What the task requires: Within the entries below, find the portion that opens with the line containing "ad.Update();" and closes with the line containing "all.at(10).Remove();". Retype that portion exactly and only.

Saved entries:
-------
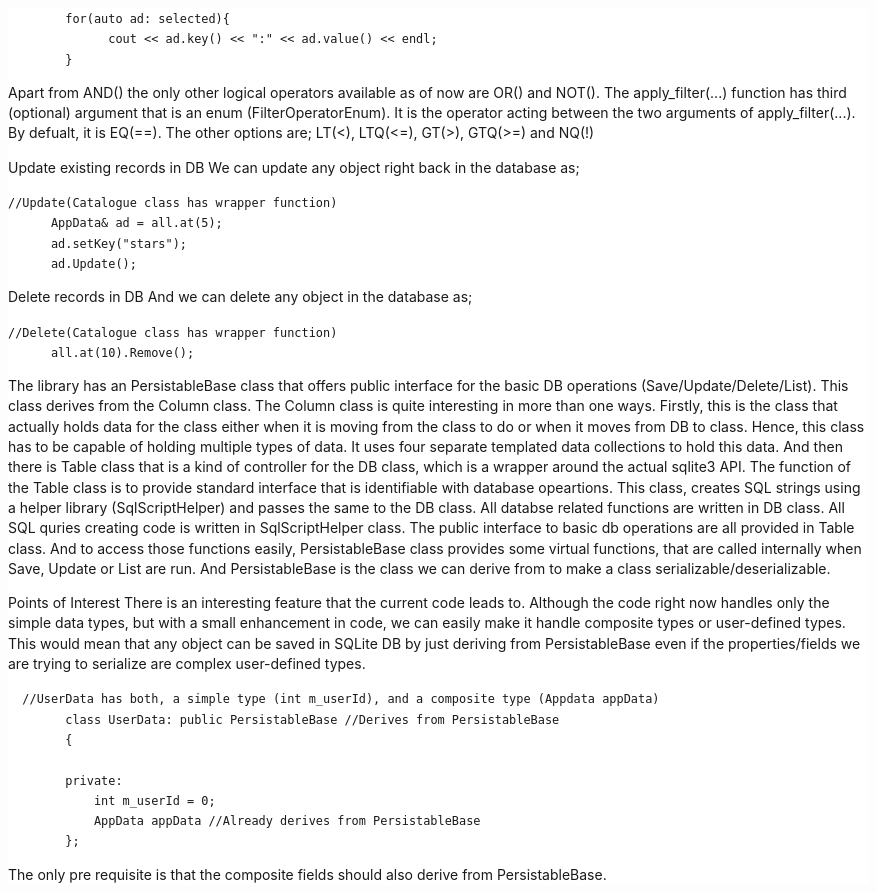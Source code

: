             for(auto ad: selected){
                  cout << ad.key() << ":" << ad.value() << endl;
            }
      
      
Apart from AND() the only other logical operators available as of now are OR() and NOT(). The apply_filter(...) function has third (optional) argument that is an enum (FilterOperatorEnum). It is the operator acting between the two arguments of apply_filter(...). By defualt, it is EQ(==). The other options are; LT(<), LTQ(<=), GT(>), GTQ(>=) and NQ(!)

Update existing records in DB
We can update any object right back in the database as;

    //Update(Catalogue class has wrapper function)
          AppData& ad = all.at(5);
          ad.setKey("stars");
          ad.Update();
      
Delete records in DB
And we can delete any object in the database as;

    //Delete(Catalogue class has wrapper function)
          all.at(10).Remove();
      
The library has an PersistableBase class that offers public interface for the basic DB operations (Save/Update/Delete/List). This class derives from the Column class. The Column class is quite interesting in more than one ways. Firstly, this is the class that actually holds data for the class either when it is moving from the class to do or when it moves from DB to class. Hence, this class has to be capable of holding multiple types of data. It uses four separate templated data collections to hold this data. And then there is Table class that is a kind of controller for the DB class, which is a wrapper around the actual sqlite3 API. The function of the Table class is to provide standard interface that is identifiable with database opeartions. This class, creates SQL strings using a helper library (SqlScriptHelper) and passes the same to the DB class. All databse related functions are written in DB class. All SQL quries creating code is written in SqlScriptHelper class. The public interface to basic db operations are all provided in Table class. And to access those functions easily, PersistableBase class provides some virtual functions, that are called internally when Save, Update or List are run. And PersistableBase is the class we can derive from to make a class serializable/deserializable.

Points of Interest
There is an interesting feature that the current code leads to. Although the code right now handles only the simple data types, but with a small enhancement in code, we can easily make it handle composite types or user-defined types. This would mean that any object can be saved in SQLite DB by just deriving from PersistableBase even if the properties/fields we are trying to serialize are complex user-defined types.

      //UserData has both, a simple type (int m_userId), and a composite type (Appdata appData)
            class UserData: public PersistableBase //Derives from PersistableBase
            {
      
            private:
                int m_userId = 0;
                AppData appData //Already derives from PersistableBase
            };
            
The only pre requisite is that the composite fields should also derive from PersistableBase.
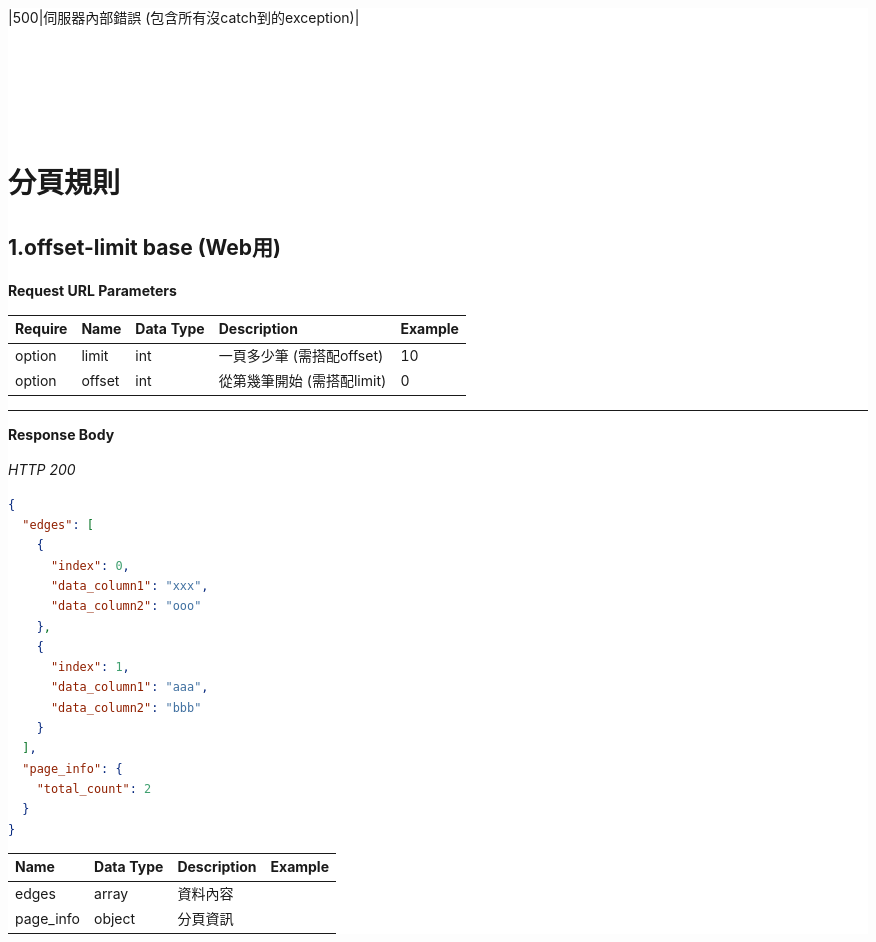 |500|伺服器內部錯誤 (包含所有沒catch到的exception)|

<br>
<br>
<br>
<br>

# 分頁規則

## 1.offset-limit base (Web用)

**Request URL Parameters**

|Require|Name|Data Type|Description|Example|
|:-|:-|:-|:-|:-|
|option|limit|int|一頁多少筆 (需搭配offset)|10|
|option|offset|int|從第幾筆開始 (需搭配limit)|0|

***
**Response Body**

*HTTP 200*
```json
{
  "edges": [
    {
      "index": 0,
      "data_column1": "xxx",
      "data_column2": "ooo"
    },
    {
      "index": 1,
      "data_column1": "aaa",
      "data_column2": "bbb"
    }
  ],
  "page_info": {
    "total_count": 2
  }
}
```

|Name|Data Type|Description|Example|
|:-|:-|:-|:-|
|edges|array|資料內容||
|page_info|object|分頁資訊||
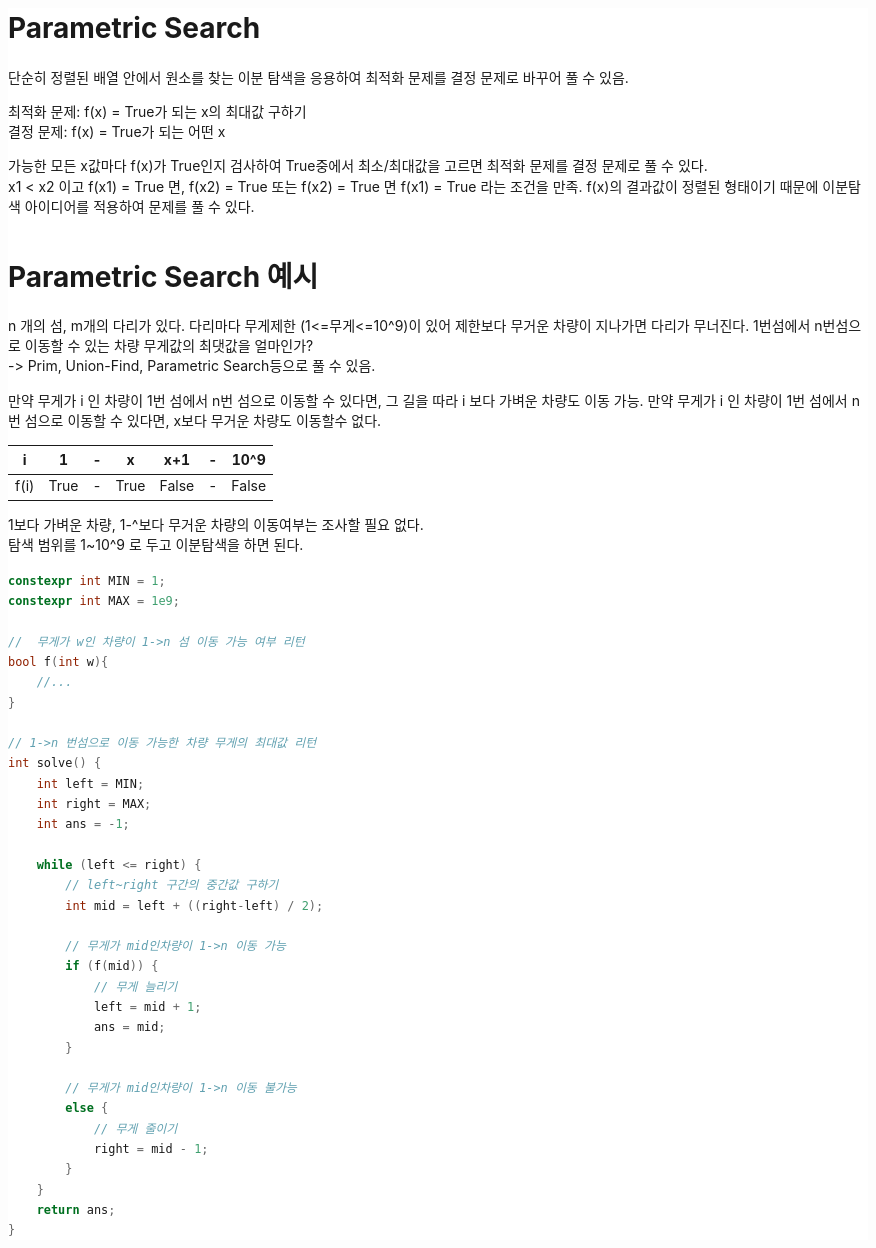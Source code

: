 # Parametric Search

단순히 정렬된 배열 안에서 원소를 찾는 이분 탐색을 응용하여 최적화 문제를 결정 문제로 바꾸어 풀 수 있음.  

최적화 문제: f(x) = True가 되는 x의 최대값 구하기  
결정 문제: f(x) = True가 되는 어떤 x  

가능한 모든 x값마다 f(x)가 True인지 검사하여 True중에서 최소/최대값을 고르면 최적화 문제를 결정 문제로 풀 수 있다.  
x1 < x2 이고 f(x1) = True 면, f(x2) = True 또는 f(x2) = True 면 f(x1) = True 라는 조건을 만족.
f(x)의 결과값이 정렬된 형태이기 때문에 이분탐색 아이디어를 적용하여 문제를 풀 수 있다.   

# Parametric Search 예시

n 개의 섬, m개의 다리가 있다. 다리마다 무게제한 (1<=무게<=10^9)이 있어 제한보다 무거운 차량이 지나가면 다리가 무너진다. 1번섬에서 n번섬으로 이동할 수 있는 차량 무게값의 최댓값을 얼마인가?  
-> Prim, Union-Find, Parametric Search등으로 풀 수 있음.  

만약 무게가 i 인 차량이 1번 섬에서 n번 섬으로 이동할 수 있다면, 그 길을 따라 i 보다 가벼운 차량도 이동 가능. 
만약 무게가 i 인 차량이 1번 섬에서 n번 섬으로 이동할 수 있다면, x보다 무거운 차량도 이동할수 없다.

| i    | 1    | -    | x    | x+1   | -    | 10^9  |
| ---- | ---- | ---- | ---- | ----- | ---- | ----- |
| f(i) | True | -    | True | False | -    | False |

1보다 가벼운 차량, 1-^보다 무거운 차량의 이동여부는 조사할 필요 없다.  
탐색 범위를 1~10^9 로 두고 이분탐색을 하면 된다.  

```c++
constexpr int MIN = 1;
constexpr int MAX = 1e9;

//  무게가 w인 차량이 1->n 섬 이동 가능 여부 리턴
bool f(int w){
	//...
}

// 1->n 번섬으로 이동 가능한 차량 무게의 최대값 리턴
int solve() {
	int left = MIN;
	int right = MAX;
	int ans = -1;
	
	while (left <= right) {
        // left~right 구간의 중간값 구하기
        int mid = left + ((right-left) / 2);

        // 무게가 mid인차량이 1->n 이동 가능
        if (f(mid)) {
            // 무게 늘리기
            left = mid + 1;
            ans = mid;
        }
        
        // 무게가 mid인차량이 1->n 이동 불가능
        else {
            // 무게 줄이기
            right = mid - 1;
        }
    }
    return ans;
}
```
-------
Response for this exercise:
          ad.Update();
      
Delete records in DB
And we can delete any object in the database as;

    //Delete(Catalogue class has wrapper function)
          all.at(10).Remove();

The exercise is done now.